● **DATA EXCERPTS**:
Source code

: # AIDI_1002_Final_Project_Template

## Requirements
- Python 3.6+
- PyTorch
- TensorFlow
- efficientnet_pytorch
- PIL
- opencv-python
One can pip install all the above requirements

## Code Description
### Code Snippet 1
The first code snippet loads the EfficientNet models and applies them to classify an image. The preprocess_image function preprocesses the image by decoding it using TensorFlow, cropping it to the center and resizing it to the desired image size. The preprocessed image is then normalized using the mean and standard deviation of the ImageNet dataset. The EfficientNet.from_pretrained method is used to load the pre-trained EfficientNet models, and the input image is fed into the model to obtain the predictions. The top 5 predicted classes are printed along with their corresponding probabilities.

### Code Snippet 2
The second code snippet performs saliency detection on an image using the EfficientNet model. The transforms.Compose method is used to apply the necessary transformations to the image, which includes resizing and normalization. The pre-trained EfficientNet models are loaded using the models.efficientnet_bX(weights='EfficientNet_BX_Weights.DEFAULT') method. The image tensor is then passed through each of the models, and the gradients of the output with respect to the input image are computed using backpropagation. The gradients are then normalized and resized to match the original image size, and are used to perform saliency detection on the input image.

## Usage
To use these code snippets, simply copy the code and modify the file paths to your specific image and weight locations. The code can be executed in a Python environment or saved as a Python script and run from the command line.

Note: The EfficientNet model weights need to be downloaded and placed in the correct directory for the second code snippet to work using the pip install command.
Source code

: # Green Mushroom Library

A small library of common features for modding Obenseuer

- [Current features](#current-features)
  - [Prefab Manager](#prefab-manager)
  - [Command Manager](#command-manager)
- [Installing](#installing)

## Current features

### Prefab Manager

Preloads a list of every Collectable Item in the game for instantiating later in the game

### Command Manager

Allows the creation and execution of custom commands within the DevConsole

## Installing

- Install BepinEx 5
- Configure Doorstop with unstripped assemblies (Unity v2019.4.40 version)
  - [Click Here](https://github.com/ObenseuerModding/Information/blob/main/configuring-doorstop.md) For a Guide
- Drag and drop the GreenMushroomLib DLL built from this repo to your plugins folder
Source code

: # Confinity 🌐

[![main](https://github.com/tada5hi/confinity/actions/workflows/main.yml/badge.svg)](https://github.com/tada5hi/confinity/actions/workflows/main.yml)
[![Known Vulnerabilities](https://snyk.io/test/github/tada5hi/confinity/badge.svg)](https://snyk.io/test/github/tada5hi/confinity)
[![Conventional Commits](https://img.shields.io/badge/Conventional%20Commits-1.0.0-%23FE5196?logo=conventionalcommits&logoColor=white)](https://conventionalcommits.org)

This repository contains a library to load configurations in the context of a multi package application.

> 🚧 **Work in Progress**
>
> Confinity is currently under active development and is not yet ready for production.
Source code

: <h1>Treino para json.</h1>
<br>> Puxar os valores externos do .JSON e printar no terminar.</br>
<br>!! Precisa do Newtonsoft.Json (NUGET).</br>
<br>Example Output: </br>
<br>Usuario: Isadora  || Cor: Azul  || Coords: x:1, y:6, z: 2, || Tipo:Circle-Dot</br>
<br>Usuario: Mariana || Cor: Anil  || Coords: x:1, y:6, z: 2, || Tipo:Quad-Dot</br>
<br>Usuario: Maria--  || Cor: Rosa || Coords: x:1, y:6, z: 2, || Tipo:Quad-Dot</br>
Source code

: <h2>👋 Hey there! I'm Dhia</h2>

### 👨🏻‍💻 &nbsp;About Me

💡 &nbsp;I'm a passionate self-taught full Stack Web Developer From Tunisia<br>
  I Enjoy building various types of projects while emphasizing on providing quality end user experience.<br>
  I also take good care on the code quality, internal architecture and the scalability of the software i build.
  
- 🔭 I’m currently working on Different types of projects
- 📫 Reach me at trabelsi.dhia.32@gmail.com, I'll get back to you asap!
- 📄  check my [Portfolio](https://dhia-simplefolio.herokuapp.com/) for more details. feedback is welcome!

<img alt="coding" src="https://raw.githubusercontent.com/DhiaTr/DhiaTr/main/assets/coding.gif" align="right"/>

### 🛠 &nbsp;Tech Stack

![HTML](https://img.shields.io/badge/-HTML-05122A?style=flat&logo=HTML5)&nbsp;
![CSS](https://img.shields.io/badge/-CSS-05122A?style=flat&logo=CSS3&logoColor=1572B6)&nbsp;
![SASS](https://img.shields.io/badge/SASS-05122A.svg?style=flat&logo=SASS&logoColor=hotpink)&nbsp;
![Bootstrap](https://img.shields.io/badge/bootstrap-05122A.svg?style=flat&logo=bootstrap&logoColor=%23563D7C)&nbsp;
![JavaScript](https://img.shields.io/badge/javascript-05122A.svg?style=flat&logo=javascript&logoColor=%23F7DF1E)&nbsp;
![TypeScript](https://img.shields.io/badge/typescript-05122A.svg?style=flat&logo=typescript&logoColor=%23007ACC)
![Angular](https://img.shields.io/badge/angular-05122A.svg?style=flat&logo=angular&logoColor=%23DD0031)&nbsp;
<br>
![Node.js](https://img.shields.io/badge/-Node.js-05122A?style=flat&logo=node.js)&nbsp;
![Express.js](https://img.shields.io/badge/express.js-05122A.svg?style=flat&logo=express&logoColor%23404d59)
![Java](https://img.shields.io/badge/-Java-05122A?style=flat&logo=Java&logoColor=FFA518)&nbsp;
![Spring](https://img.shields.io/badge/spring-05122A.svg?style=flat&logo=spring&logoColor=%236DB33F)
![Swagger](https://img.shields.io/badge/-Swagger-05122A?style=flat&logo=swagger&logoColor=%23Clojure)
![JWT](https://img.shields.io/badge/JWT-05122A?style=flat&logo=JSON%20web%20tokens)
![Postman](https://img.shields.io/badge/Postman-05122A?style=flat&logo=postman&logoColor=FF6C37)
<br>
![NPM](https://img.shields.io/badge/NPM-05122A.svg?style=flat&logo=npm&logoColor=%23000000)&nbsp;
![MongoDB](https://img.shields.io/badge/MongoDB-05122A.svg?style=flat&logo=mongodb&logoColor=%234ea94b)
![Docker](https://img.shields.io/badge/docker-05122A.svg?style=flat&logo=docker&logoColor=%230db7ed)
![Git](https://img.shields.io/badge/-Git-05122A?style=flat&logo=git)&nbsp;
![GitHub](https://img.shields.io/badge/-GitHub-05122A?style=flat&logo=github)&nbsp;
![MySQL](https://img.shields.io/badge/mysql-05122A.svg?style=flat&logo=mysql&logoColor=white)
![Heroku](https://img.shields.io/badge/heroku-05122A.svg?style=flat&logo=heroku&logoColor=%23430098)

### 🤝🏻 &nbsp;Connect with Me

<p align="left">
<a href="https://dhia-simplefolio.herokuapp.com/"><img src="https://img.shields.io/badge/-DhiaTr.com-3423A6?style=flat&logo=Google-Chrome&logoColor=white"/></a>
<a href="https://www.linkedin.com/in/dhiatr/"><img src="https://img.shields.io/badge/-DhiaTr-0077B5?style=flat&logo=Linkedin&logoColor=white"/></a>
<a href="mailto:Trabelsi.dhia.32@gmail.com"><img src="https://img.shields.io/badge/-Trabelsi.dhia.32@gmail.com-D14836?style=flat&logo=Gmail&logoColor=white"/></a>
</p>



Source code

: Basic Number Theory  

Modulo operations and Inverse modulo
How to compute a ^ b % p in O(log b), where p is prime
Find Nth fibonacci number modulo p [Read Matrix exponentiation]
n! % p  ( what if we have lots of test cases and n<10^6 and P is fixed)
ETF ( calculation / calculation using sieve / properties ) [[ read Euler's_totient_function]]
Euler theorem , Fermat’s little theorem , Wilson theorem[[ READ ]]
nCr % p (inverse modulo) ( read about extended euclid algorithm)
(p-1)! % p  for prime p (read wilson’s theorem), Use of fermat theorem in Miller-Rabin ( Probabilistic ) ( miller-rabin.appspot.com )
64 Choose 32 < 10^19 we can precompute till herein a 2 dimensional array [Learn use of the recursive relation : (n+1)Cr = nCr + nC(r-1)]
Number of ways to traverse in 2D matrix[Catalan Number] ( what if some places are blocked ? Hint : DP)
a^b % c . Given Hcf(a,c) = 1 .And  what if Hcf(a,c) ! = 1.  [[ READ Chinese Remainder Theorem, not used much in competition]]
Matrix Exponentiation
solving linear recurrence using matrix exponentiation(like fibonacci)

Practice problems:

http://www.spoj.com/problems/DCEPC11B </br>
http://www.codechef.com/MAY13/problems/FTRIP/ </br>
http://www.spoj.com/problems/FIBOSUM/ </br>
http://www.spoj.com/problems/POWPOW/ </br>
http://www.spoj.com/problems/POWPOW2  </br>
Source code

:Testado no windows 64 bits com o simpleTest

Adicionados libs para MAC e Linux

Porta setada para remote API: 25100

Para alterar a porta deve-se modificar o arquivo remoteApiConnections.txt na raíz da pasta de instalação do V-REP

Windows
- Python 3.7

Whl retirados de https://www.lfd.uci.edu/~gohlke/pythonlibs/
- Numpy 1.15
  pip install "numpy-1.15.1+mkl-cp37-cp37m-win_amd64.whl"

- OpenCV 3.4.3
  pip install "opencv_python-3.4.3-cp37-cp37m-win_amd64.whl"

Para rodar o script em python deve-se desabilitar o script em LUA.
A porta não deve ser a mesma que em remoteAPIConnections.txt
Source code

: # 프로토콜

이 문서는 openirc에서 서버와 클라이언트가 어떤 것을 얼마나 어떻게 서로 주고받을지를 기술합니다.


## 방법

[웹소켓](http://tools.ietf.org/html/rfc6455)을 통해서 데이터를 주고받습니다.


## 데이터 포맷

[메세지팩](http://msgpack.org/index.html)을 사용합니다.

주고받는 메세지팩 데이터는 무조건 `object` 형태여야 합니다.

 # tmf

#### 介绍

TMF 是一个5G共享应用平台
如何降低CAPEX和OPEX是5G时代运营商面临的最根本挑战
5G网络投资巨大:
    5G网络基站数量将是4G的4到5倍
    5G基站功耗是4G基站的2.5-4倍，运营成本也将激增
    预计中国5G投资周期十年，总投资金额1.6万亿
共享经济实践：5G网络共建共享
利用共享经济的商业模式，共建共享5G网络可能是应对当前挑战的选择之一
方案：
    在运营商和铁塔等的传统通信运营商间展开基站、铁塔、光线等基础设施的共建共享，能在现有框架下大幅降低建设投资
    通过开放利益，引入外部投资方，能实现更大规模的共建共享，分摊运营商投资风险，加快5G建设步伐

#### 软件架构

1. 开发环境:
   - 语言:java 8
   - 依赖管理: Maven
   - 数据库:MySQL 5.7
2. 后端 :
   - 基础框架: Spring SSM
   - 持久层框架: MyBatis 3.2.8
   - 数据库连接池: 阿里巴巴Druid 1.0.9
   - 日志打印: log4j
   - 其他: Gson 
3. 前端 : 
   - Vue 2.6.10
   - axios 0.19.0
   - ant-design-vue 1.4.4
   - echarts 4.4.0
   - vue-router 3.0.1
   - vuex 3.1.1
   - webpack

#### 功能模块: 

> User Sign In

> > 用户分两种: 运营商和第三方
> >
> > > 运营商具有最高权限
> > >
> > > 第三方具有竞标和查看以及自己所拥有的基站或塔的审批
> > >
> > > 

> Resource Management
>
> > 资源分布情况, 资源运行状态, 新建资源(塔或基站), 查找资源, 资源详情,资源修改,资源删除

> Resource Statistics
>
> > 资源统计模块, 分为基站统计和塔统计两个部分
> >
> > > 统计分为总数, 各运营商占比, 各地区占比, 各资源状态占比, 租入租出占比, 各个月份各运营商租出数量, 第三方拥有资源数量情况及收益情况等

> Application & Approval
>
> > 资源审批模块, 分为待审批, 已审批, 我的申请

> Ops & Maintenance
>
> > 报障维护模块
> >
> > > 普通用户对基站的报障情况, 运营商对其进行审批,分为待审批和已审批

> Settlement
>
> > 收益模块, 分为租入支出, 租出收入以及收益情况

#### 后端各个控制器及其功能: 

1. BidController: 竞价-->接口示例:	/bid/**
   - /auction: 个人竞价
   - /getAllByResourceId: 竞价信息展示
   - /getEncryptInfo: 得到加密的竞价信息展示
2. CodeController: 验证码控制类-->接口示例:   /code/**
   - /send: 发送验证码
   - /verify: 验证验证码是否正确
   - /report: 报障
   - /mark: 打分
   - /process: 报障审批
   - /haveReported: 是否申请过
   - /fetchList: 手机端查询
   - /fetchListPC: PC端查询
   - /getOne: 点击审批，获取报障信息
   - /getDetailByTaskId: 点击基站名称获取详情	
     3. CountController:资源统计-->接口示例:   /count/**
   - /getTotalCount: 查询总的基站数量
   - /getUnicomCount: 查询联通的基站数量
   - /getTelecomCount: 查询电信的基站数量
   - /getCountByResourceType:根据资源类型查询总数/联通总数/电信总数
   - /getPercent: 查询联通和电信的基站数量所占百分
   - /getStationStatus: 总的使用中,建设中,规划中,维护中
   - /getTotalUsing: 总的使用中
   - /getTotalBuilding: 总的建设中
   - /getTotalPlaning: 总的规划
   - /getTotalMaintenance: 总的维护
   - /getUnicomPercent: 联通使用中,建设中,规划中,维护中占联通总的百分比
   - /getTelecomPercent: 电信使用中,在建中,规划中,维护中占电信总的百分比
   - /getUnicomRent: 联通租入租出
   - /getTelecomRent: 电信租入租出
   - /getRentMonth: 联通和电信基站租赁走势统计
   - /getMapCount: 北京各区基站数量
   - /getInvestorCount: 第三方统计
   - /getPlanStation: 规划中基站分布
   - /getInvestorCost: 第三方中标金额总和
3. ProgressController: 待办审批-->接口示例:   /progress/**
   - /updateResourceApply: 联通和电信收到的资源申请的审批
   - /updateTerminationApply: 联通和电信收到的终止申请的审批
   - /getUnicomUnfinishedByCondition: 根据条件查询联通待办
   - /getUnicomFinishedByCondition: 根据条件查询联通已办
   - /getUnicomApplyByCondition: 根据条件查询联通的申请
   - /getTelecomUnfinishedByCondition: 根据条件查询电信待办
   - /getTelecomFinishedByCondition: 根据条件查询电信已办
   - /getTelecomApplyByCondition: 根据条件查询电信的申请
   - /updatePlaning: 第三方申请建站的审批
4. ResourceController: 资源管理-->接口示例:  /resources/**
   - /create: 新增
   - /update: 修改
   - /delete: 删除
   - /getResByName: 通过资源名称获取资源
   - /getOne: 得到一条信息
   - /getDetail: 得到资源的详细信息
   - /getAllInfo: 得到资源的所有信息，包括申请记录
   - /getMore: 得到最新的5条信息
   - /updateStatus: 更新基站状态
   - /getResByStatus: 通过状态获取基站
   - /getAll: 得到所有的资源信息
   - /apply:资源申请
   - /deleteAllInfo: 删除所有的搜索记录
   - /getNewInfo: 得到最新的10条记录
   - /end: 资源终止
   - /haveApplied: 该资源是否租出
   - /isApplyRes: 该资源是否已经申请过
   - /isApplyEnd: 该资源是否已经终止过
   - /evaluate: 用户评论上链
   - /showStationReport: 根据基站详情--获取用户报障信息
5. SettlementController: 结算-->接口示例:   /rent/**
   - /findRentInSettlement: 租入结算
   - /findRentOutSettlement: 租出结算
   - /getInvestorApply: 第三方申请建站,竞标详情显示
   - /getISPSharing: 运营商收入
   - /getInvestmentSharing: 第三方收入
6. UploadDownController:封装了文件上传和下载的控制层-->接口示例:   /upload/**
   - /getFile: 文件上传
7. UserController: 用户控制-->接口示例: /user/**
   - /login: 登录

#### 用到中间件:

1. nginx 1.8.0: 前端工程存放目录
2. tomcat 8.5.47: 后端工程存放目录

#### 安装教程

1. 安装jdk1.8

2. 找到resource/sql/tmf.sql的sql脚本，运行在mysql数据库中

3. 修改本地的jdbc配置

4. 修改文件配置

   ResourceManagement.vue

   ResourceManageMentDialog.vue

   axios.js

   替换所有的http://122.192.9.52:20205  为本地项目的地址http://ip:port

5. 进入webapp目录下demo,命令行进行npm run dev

● **ASSIGNMENT**: What is needed is each line from the records with the word "currently" in it.

● **WRITTEN REPLY**:
> Confinity is currently under active development and is not yet ready for production.
- 🔭 I’m currently working on Different types of projects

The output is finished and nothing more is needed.